● Records

>>>

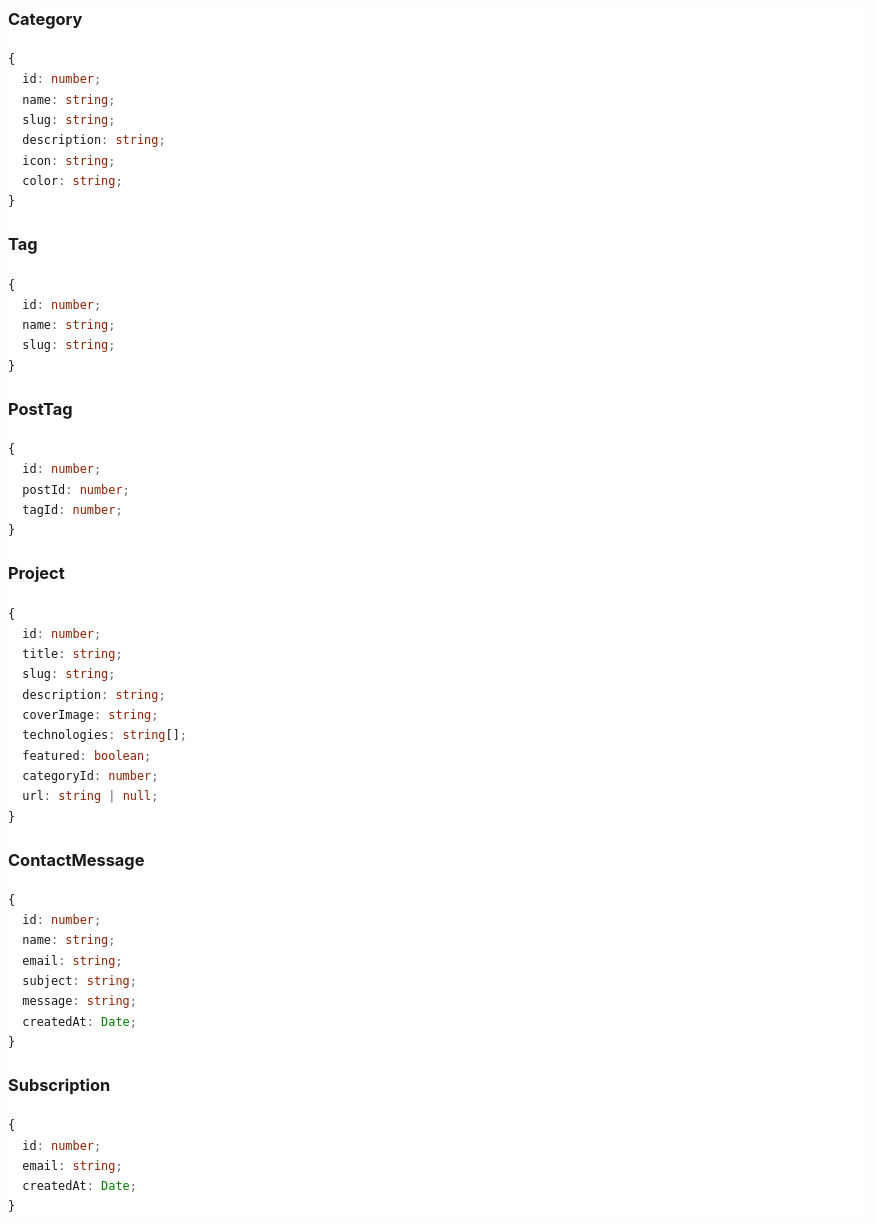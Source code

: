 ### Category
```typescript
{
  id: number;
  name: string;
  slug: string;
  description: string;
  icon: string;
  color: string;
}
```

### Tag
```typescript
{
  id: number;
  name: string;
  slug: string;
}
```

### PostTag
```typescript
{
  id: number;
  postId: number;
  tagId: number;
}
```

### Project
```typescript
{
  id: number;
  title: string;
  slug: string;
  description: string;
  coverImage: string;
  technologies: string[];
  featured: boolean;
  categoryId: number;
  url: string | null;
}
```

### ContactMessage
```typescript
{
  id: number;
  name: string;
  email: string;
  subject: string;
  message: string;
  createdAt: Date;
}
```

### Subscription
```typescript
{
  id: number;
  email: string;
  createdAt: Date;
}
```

<<<

● Activity
From the first line to the last, set down the records above exactly and skip the pictures.

● Expected output
Source code

: ### Category
```typescript
{
  id: number;
  name: string;
  slug: string;
  description: string;
  icon: string;
  color: string;
}
```

### Tag
```typescript
{
  id: number;
  name: string;
  slug: string;
}
```

### PostTag
```typescript
{
  id: number;
  postId: number;
  tagId: number;
}
```

### Project
```typescript
{
  id: number;
  title: string;
  slug: string;
  description: string;
  coverImage: string;
  technologies: string[];
  featured: boolean;
  categoryId: number;
  url: string | null;
}
```

### ContactMessage
```typescript
{
  id: number;
  name: string;
  email: string;
  subject: string;
  message: string;
  createdAt: Date;
}
```

### Subscription
```typescript
{
  id: number;
  email: string;
  createdAt: Date;
}
```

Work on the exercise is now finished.